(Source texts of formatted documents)
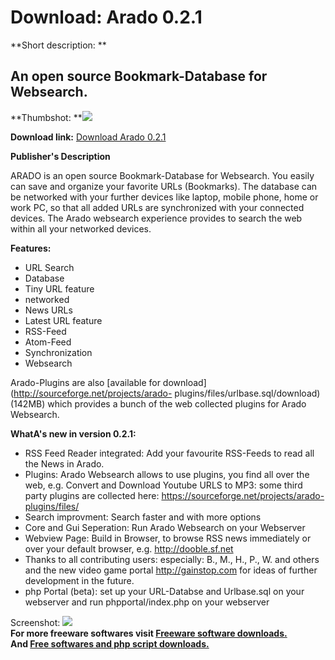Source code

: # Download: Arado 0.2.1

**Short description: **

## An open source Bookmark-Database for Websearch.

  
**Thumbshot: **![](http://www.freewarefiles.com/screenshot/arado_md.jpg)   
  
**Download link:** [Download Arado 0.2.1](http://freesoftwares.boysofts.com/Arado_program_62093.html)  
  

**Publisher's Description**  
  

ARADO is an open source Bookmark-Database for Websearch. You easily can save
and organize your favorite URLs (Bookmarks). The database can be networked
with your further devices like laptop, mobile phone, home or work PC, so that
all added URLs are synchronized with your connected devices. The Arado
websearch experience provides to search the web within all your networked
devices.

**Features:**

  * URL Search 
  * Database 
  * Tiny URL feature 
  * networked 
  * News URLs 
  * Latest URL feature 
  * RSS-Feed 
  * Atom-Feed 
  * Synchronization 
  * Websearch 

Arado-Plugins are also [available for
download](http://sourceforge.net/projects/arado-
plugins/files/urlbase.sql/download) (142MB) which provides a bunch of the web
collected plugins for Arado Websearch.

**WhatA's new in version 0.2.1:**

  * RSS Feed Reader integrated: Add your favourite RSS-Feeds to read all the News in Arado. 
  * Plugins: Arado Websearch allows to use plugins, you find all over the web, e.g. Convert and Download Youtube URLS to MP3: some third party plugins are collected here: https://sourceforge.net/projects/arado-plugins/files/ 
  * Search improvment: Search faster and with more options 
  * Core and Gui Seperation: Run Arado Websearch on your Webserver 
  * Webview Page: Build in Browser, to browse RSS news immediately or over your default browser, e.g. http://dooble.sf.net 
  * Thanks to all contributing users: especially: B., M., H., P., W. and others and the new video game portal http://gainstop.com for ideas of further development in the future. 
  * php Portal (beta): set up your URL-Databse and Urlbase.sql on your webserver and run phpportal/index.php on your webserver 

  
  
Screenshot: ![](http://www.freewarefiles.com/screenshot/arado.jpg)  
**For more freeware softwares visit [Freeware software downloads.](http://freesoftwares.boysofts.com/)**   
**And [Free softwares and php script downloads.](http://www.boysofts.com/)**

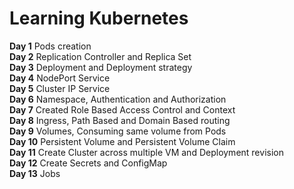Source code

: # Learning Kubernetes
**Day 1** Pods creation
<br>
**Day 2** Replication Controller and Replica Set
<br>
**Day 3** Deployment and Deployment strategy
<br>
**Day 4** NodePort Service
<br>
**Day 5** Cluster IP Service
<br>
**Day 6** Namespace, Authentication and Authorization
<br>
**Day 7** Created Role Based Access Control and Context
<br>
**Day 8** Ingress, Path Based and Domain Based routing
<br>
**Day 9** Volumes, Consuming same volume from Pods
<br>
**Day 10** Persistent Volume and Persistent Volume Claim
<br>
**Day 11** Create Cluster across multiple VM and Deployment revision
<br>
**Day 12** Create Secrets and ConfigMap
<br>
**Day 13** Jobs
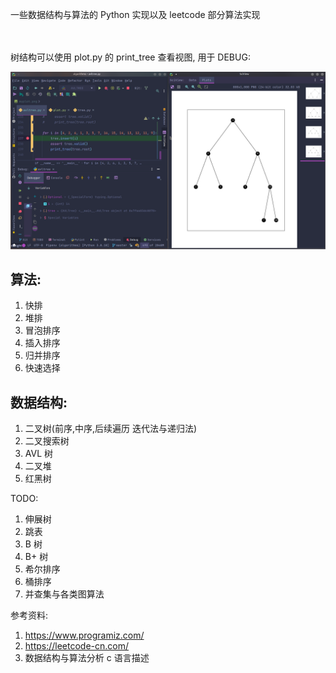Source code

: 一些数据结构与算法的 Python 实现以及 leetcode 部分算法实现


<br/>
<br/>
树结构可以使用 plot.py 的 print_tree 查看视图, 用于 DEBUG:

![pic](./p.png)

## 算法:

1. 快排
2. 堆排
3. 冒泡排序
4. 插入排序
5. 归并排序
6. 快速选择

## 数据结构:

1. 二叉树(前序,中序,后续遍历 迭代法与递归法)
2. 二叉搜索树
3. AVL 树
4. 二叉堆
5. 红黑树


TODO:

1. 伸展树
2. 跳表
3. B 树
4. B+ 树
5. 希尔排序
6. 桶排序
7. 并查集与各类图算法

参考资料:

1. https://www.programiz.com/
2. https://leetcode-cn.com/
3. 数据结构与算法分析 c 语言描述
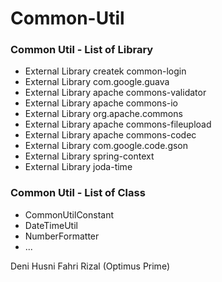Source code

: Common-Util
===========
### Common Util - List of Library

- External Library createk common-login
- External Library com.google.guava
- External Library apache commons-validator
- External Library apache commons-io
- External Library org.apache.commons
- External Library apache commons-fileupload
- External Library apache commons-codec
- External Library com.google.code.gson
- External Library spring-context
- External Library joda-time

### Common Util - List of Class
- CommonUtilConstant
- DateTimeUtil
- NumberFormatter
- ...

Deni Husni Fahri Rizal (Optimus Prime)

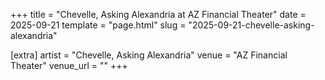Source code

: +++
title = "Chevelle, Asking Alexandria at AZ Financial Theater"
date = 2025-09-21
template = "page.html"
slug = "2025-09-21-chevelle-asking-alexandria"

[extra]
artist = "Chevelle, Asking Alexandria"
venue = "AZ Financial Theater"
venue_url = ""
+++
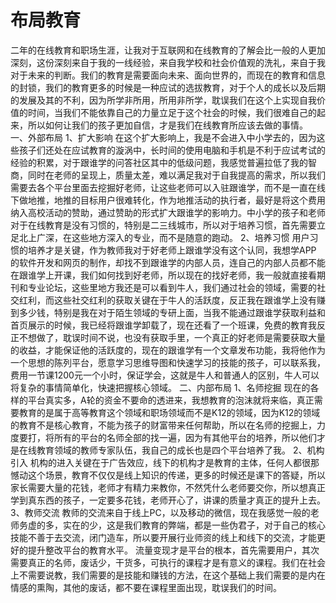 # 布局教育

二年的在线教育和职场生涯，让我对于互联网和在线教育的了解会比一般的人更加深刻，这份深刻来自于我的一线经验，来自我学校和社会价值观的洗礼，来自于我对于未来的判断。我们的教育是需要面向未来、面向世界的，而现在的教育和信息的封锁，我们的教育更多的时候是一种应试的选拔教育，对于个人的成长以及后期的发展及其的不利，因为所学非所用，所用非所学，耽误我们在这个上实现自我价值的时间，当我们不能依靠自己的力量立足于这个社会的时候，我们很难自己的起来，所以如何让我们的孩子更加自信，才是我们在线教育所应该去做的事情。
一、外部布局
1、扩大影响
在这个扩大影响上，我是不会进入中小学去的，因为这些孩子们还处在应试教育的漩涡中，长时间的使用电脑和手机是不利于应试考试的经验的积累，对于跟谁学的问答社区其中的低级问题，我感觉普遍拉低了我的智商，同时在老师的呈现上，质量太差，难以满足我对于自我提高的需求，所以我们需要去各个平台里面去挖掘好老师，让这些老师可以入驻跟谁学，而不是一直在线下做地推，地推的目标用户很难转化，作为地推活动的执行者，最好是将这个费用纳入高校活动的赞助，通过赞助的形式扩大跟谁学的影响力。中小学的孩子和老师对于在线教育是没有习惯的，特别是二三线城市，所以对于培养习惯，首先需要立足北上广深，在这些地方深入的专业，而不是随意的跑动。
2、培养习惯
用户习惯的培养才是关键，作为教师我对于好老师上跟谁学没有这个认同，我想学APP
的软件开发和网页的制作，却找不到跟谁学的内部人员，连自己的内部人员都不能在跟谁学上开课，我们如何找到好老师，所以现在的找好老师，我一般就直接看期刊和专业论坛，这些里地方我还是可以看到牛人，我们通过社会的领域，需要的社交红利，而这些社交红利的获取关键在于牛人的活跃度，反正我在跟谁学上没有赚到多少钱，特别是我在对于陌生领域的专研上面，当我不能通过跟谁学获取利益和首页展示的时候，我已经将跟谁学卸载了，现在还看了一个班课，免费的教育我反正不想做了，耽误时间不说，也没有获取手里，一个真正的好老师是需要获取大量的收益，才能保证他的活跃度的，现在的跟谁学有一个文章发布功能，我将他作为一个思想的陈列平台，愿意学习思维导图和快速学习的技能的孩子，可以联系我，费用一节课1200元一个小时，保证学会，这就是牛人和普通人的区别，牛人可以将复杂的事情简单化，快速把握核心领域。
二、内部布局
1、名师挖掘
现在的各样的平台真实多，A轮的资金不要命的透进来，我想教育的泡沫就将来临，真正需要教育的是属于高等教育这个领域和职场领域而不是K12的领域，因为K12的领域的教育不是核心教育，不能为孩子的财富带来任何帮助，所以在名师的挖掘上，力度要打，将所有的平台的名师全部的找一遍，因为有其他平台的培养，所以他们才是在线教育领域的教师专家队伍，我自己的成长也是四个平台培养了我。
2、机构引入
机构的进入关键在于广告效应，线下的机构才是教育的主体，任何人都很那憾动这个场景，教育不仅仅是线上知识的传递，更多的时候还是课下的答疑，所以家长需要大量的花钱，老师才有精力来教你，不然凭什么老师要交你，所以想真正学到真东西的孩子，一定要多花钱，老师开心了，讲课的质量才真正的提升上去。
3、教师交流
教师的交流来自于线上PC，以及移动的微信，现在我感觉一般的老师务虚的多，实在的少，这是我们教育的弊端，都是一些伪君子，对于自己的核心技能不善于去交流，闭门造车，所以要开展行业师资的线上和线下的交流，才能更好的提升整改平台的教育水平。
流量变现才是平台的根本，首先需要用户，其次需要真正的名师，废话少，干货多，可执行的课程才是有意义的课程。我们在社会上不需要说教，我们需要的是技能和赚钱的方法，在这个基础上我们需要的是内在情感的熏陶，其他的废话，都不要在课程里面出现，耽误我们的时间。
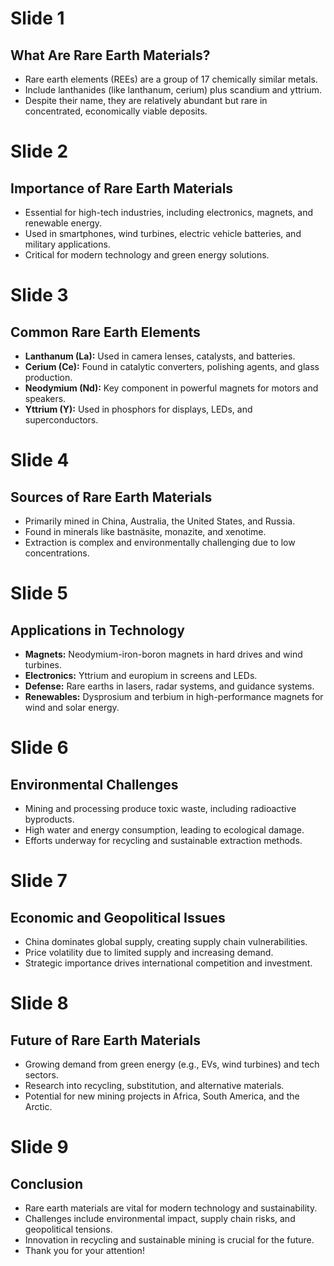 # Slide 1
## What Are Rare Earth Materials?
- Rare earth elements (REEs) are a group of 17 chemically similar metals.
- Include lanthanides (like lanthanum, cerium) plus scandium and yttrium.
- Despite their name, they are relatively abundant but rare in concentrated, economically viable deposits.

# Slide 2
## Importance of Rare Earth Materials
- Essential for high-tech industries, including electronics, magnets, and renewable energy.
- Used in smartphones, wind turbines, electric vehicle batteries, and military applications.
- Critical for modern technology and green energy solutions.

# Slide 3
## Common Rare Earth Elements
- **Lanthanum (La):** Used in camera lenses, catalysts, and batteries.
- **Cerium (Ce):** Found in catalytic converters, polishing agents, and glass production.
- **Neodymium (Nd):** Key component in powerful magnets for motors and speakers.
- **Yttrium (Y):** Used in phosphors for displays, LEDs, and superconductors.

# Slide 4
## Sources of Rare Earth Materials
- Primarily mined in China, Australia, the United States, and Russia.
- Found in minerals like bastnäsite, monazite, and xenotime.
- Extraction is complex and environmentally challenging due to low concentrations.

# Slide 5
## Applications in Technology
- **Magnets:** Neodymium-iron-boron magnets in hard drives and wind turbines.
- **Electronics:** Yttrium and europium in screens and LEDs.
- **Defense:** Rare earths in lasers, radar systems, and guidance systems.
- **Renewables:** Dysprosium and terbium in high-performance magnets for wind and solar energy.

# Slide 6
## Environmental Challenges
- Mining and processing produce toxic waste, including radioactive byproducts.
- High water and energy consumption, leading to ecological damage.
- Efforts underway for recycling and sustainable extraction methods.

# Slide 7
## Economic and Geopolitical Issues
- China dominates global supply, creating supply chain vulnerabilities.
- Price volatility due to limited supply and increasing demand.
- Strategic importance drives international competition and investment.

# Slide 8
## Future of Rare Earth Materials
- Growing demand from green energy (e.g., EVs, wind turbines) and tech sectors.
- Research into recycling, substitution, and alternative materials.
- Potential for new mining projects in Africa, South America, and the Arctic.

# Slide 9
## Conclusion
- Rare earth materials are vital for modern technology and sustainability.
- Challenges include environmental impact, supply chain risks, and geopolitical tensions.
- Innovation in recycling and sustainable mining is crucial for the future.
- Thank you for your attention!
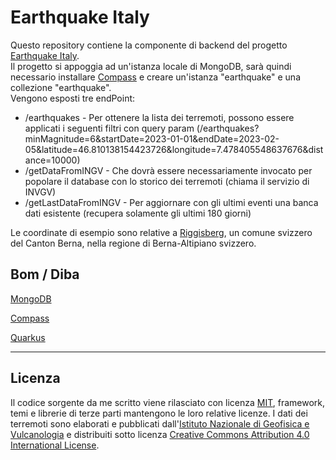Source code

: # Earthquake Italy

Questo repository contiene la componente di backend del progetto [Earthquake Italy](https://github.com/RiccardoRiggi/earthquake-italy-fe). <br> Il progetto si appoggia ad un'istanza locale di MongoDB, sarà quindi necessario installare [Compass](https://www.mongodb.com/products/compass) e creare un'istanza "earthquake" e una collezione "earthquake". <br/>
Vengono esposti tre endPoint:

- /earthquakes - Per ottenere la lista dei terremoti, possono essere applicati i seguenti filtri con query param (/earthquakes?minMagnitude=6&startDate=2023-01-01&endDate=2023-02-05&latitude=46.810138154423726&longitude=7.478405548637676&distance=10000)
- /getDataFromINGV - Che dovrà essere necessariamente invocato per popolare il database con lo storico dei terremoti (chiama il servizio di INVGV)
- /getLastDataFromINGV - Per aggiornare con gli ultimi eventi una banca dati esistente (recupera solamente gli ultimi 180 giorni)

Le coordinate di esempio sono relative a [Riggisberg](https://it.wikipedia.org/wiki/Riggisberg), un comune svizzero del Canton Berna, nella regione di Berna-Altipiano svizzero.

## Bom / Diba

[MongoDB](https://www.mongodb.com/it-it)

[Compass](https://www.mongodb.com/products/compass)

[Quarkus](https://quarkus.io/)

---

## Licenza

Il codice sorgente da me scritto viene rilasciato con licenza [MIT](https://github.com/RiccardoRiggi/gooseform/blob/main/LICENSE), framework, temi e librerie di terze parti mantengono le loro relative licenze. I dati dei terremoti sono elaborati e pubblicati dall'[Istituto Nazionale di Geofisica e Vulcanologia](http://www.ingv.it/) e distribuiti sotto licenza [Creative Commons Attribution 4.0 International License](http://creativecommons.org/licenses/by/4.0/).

**What is required**
Copy out the lines above from the line containing "### Common Util - List of Library" through the line containing "用户习惯的培养才是关键，作为教师我对于好老师上跟谁学没有这个认同，我想学APP", exactly, and keep the pictures out.

**Reply**
### Common Util - List of Library

- External Library createk common-login
- External Library com.google.guava
- External Library apache commons-validator
- External Library apache commons-io
- External Library org.apache.commons
- External Library apache commons-fileupload
- External Library apache commons-codec
- External Library com.google.code.gson
- External Library spring-context
- External Library joda-time

### Common Util - List of Class
- CommonUtilConstant
- DateTimeUtil
- NumberFormatter
- ...

Deni Husni Fahri Rizal (Optimus Prime)

Source code

: +++
title = "Chevelle, Asking Alexandria at AZ Financial Theater"
date = 2025-09-21
template = "page.html"
slug = "2025-09-21-chevelle-asking-alexandria"

[extra]
artist = "Chevelle, Asking Alexandria"
venue = "AZ Financial Theater"
venue_url = ""
+++
 # 布局教育

二年的在线教育和职场生涯，让我对于互联网和在线教育的了解会比一般的人更加深刻，这份深刻来自于我的一线经验，来自我学校和社会价值观的洗礼，来自于我对于未来的判断。我们的教育是需要面向未来、面向世界的，而现在的教育和信息的封锁，我们的教育更多的时候是一种应试的选拔教育，对于个人的成长以及后期的发展及其的不利，因为所学非所用，所用非所学，耽误我们在这个上实现自我价值的时间，当我们不能依靠自己的力量立足于这个社会的时候，我们很难自己的起来，所以如何让我们的孩子更加自信，才是我们在线教育所应该去做的事情。
一、外部布局
1、扩大影响
在这个扩大影响上，我是不会进入中小学去的，因为这些孩子们还处在应试教育的漩涡中，长时间的使用电脑和手机是不利于应试考试的经验的积累，对于跟谁学的问答社区其中的低级问题，我感觉普遍拉低了我的智商，同时在老师的呈现上，质量太差，难以满足我对于自我提高的需求，所以我们需要去各个平台里面去挖掘好老师，让这些老师可以入驻跟谁学，而不是一直在线下做地推，地推的目标用户很难转化，作为地推活动的执行者，最好是将这个费用纳入高校活动的赞助，通过赞助的形式扩大跟谁学的影响力。中小学的孩子和老师对于在线教育是没有习惯的，特别是二三线城市，所以对于培养习惯，首先需要立足北上广深，在这些地方深入的专业，而不是随意的跑动。
2、培养习惯
用户习惯的培养才是关键，作为教师我对于好老师上跟谁学没有这个认同，我想学APP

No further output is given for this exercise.